The slow component of SSB repair was expressed using the residual DNA damage after 30 min and 60 min. Results of multiple regression analyses are shown in details in Supplemental Table S4. Refer to Fig. 4 for further description.
Multiple regression analyses were done separately for males, females, whites and African-Americans (Fig. 1–2, 4–6, S5). In multiple regression analyses, we tested simultaneously the effect of single discrete (sex or race) and single continuous (age, RBC GSH concentration, heme degradation products, the logarithm of hs-CRP concentration, protein plasma carbonyls) independent variables on dependent variables (the level of DNA oxidation or SSB-RC). When necessary, interaction of sex or race with age, RBC GSH concentration, heme degradation products, the logarithm of hs-CRP concentration, plasma protein carbonyls and other continuous variables was included in the regression. A significant test for the interaction coefficient indicates that the relationship between the dependent variable and one of the independent variables in the interaction is related to the value of the other variable in the product. Residual analysis was performed during all regression analyses to identify outliers. The residual analysis involved computing raw residuals, deleted residuals and Cook’s distances (Statistica).
3. RESULTS
We employed the alkaline comet assay to measure the baseline level of SSB, endonuclease III (Endo III) and Fpg labile sites (oxidized bases recognized by these enzymes) in cryopreserved PBMCs from four age-matched 24-individual groups of male and female whites and African-Americans. We performed correlation analyses between the levels of DNA oxidative lesions and other measures related to oxidative stress including SSB repair capacity, the levels of blood antioxidants (reduced glutathione in red blood cells, inflammation markers (high sensitivity C-reactive protein (hs-CRP) in serum) and oxidative protein lesions (protein carbonyls in plasma, heme degradation products). We also correlated findings with participants’ self-report of tobacco and alcohol use. We found that a positive history of smoking, positive history of ethanol consumption, and protein carbonyls in plasma in serum were not associated with the level of oxidative damage to DNA or SSB-RC in PBMCs as measured by comet assay. However, sex and selected oxidative stress measures, RBC GSH concentration, the level of heme degradation products and the level of serum hs-CRP appeared to influence the level of SSB, Endo III labile sites and/or SSB-RC.

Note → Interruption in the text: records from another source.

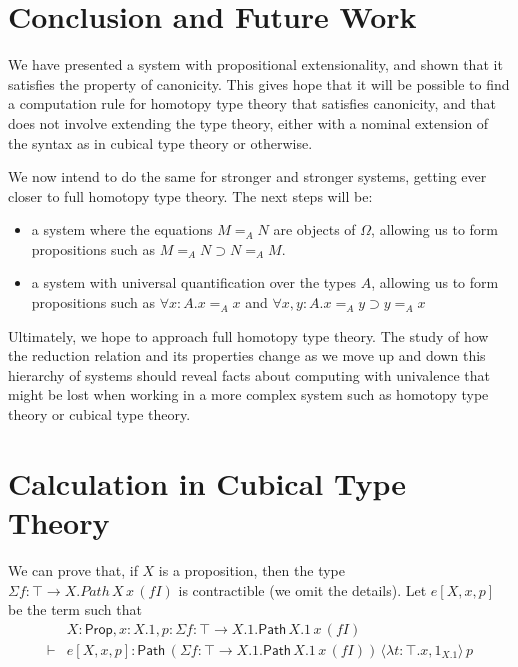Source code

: \documentclass[a4paper,UKenglish]{lipics-v2016}
\newcommand{\Path}[3]{\ensuremath{\mathsf{Path} \, {#1} \, {#2} \, {#3}}}
\newcommand{\Prop}{\mathsf{Prop}}
\theoremstyle{plain}
\theoremstyle{definition}
\begin{document}
\section{Conclusion and Future Work}

We have presented a system with propositional extensionality, and shown that it satisfies the property of canonicity.
This gives hope that it will be possible to find a computation rule for homotopy type theory that satisfies canonicity, and
that does not involve extending the type theory, either with a nominal extension of the syntax as in cubical type theory or
otherwise.

We now intend to do the same for stronger and stronger systems, getting
ever closer to full homotopy type theory.  The next steps will be:

\begin{itemize}
\item
a system where the equations $M =_A N$ are objects of $\Omega$, allowing us to form propositions such as $M =_A N \supset N =_A M$.
\item
a system with universal quantification over the types $A$, allowing us to form propositions such as $\forall x:A. x =_A x$ and
$\forall x,y : A. x =_A y \supset y =_A x$
\end{itemize}

Ultimately, we hope to approach full homotopy type theory.  The study of how the reduction relation and its properties change as we
move up and down this hierarchy of systems should reveal facts about computing with univalence that might be lost when working in
a more complex system such as homotopy type theory or cubical type theory.



\appendix

\section{Calculation in Cubical Type Theory}
\label{appendix:cubical}

\newcommand{\steptwo}{\mathsf{step}_2}
\newcommand{\stepthree}{\mathsf{step}_3}

We can prove that, if $X$ is a proposition, then the type $\Sigma f:\top \rightarrow X. Path \, X \, x \, (f I)$ is contractible (we omit the details).  Let $e[X, x, p]$ be the term such that
\begin{align*} & X : \Prop, x : X.1, p : \Sigma f:\top \rightarrow X.1. \Path{X.1}{x}{(fI)} \\
\vdash & e[X, x, p] : \Path{(\Sigma f:\top \rightarrow X.1. \Path{X.1}{x}{(f I)})}{\langle \lambda t : \top . x, 1_{X.1} \rangle}{p}
\end{align*}
\end{document}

The effect of age, sex and race on the baseline level of DNA oxidative lesions in PBMCs is shown in Fig. 1. Analysis of the SSB levels by sex revealed a difference in the SSB level between females and males (p=0.013) (Fig. 1c). This sex related difference persists when analyzed among is African-American study participants (p=0.029) (Fig. 1b) whereas it is not observed among whites (p=0.164) (Fig. 1a). Age, sex and race do not affect the level of oxidized bases recognized by endonuclease III and Fpg (Fig. 1) as analyzed by multiple regression analysis. There is also a significant positive correlation between the baseline level of Fpg III-labile sites and SSB in PBMCs (p=0.021) (Fig. S4). Interestingly, no significant relationships are found between Endo III-labile sites and SSB and between Endo III-labile sites and Fpg-labile sites (Fig. S4). We also found significant relationships between SSB-RC and SSB level with a more efficient repair mechanism resulting in fewer single strand breaks. This is observed by the significant positive correlations between the logarithm of the half-time of DNA repair and SSB (Fig. 3b) (p=0.041), and between the residual DNA damage after 30 min and SSB (p=0.047) (Fig. 3c). In addition, there is a close to significant negative relationship between the logarithm of the initial rate of DNA repair and SSB (p=0.056) (Fig. 3a), and close to significant positive relationship is between the residual DNA damage after 60 min and SSB (p=0.056) (Fig. 3d). The logarithm of the initial rate of DNA repair is directly proportional to SSB repair capacity, whereas other DNA parameters are inversely proportional to SSB repair capacity. Thus, in all four relationships shown in Fig. 3, negative correlations between SSB repair capacity and SSB level are observed.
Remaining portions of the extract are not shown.